# '76 Dasher in the junkyard



## vwtdiwagon (Oct 28, 2002)

Hi fellow Vortexers and Dasher lovers, 
There is a '76 4 door Dasher in the junkyard by me and I know these are rare cars. I wanted to see if anyone needs any parts off of it before it gets crushed. I will be going back to the junkyard this week to get some more things I need and can grab the parts for you. 
I don't do this to make money but to save hard to find VW parts from being crushed and to help out my fellow VW drivers. You pay what I pay + shipping. 
I noticed the guage cluster and dash switches were there. Tail lights and front grill was there and didn't look damaged. 
Let me know if you need something off this car and I will try to get it. :beer:


----------



## dasherinoz (May 19, 2011)

Cool! Is it a wagon, a sedan or a hatch back?


----------



## vwtdiwagon (Oct 28, 2002)

Its a 4 door sedan. I'll try to remember to take my camera w/ me and take some pics. Its a pretty clean California car.


----------



## GRIMwagon (Aug 12, 2008)

vwtdiwagon said:


> Its a 4 door sedan. I'll try to remember to take my camera w/ me and take some pics. Its a pretty clean California car.

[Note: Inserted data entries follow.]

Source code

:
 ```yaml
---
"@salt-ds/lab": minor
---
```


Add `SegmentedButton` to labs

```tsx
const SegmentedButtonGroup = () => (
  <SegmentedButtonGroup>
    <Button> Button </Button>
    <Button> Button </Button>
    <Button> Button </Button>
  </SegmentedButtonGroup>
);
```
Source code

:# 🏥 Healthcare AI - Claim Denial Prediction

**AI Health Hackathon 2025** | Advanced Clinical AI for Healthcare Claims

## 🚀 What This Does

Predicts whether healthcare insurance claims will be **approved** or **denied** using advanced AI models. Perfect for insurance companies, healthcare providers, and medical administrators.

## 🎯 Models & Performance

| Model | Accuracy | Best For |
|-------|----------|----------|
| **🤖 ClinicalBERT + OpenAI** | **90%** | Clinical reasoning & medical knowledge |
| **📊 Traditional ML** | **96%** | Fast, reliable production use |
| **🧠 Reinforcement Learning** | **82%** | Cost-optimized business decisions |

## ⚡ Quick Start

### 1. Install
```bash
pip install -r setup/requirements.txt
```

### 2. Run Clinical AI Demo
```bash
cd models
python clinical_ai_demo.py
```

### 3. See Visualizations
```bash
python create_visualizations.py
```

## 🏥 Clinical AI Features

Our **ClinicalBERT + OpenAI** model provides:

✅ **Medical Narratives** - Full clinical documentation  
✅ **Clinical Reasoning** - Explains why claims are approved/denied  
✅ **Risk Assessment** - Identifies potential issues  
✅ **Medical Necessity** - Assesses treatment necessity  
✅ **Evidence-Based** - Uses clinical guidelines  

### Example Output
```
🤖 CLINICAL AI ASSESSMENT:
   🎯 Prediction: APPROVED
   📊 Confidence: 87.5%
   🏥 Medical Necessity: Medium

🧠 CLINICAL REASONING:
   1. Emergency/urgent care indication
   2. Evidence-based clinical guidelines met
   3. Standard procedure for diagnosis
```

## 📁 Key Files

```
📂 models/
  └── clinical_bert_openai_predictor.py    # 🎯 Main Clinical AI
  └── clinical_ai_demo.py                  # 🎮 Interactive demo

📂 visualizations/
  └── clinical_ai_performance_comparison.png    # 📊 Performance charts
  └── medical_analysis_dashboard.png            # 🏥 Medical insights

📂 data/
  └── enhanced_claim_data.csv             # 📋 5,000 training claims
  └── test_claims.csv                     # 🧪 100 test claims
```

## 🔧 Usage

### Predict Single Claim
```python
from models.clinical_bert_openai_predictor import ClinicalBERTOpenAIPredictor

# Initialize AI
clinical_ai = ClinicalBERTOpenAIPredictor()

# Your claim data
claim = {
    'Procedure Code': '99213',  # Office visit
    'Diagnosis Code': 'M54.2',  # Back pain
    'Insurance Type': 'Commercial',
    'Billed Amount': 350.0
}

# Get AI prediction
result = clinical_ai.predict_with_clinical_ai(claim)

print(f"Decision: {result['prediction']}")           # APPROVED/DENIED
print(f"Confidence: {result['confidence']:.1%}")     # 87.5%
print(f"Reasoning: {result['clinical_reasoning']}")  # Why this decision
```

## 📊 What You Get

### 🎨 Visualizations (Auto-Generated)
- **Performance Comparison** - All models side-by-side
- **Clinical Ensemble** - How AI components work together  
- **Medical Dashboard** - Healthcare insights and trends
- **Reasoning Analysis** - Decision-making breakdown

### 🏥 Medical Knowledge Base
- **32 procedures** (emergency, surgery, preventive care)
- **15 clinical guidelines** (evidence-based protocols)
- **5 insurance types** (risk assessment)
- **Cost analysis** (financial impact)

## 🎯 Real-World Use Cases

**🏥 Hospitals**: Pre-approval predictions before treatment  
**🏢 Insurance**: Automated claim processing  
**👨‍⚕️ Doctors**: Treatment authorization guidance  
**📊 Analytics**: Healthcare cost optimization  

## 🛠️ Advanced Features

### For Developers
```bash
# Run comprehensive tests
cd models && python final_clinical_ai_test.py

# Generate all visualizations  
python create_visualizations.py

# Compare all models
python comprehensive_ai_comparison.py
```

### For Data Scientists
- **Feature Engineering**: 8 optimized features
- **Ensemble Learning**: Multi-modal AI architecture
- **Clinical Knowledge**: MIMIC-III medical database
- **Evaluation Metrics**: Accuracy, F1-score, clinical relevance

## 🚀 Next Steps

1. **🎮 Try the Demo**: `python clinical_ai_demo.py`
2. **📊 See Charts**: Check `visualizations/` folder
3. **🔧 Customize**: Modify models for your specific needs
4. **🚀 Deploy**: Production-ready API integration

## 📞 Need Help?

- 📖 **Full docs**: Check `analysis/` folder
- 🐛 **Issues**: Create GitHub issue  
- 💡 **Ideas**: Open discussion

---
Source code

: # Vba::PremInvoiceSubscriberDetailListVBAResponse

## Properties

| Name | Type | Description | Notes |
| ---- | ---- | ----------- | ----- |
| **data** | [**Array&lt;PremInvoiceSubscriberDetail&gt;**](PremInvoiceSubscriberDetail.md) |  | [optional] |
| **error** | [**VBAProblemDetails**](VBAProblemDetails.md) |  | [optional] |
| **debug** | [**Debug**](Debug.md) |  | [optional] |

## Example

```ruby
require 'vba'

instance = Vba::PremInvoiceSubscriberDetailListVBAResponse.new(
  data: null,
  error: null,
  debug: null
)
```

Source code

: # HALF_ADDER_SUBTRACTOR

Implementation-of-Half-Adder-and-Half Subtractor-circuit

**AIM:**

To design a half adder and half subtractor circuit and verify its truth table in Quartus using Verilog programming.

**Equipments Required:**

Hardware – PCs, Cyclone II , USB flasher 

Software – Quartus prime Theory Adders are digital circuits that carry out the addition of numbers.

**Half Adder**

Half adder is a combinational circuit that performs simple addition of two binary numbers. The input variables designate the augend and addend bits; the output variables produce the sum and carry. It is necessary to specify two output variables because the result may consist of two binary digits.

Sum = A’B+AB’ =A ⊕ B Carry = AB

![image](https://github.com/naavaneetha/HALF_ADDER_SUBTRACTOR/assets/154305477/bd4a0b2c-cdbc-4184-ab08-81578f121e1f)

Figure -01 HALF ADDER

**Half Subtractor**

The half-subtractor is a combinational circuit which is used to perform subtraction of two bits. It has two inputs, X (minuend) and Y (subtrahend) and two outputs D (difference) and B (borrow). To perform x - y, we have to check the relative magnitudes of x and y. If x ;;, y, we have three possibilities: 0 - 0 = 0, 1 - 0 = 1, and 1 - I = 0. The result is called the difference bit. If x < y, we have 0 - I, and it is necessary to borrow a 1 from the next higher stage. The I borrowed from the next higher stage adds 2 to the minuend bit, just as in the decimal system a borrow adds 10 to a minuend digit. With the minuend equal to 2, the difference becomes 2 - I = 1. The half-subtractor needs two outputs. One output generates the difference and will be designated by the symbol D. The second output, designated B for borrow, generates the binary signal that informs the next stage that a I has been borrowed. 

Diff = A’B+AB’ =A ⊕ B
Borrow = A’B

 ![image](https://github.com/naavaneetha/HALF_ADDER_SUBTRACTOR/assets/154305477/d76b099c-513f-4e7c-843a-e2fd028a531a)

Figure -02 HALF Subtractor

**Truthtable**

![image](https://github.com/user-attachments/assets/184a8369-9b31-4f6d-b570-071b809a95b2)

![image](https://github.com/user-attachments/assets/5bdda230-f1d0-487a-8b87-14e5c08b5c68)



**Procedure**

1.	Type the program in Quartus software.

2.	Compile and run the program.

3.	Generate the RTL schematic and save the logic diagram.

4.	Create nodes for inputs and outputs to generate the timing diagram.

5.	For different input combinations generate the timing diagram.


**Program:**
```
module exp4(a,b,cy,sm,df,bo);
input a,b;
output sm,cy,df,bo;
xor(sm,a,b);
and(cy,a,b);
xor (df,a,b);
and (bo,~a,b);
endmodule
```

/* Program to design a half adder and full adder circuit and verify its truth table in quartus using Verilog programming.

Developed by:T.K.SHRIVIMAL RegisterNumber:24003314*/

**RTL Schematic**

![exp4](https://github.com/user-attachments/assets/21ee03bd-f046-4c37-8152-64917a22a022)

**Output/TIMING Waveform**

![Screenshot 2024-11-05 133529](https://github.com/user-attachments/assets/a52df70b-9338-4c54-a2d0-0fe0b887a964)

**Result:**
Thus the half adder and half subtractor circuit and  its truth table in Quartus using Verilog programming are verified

 Definitely interested, and in for pics. The community needs more gentlemen like yourself! :thumbup:


----------



## vwtdiwagon (Oct 28, 2002)

GRIMwagon said:


> Definitely interested, and in for pics. The community needs more gentlemen like yourself! :thumbup:


Thanks The world is a better place if we help each other out.:thumbup:
On to the ic:s


----------



## vwtdiwagon (Oct 28, 2002)

Ok, what we have is a pretty clean California car. There are still a lot of good pieces on this car. 
This is what I noticed:
Outside door handles gone
radio gone
inside 3 gauges by the radio gone
inside knobs that turn the cool vent wing windows are broken
horn pad for steering wheel is in the car
some of the trim by back drivers side window is bent
outside chrome trunk knob functional
passenger side taillight has a hole and is taped over

I have almost the whole front suspension ready to drop out of this car. I couldn't get one of the tie rod ends. The suspension is in good shape. Just light surface rust or California rust. The other tie rod end bolt was easy to break w/ just a ratchet. I will be keeping the strut tops for my Scirocco but if anyone wants the front strut housings let me know.


----------



## GRIMwagon (Aug 12, 2008)

Nice! I've been looking for a few things if you have any interest in pulling some parts and shipping them for the right price. 

-LF metal door sill trim
-Crome/plastic body belt-line trim (all 8 pieces)
-Plastic bumper caps (maybe/pending from another part-out)
-Chrome hood trim (maybe/pending from another part-out)
-Heater control assembly (complete with knob, cable & coolant flow valve if available)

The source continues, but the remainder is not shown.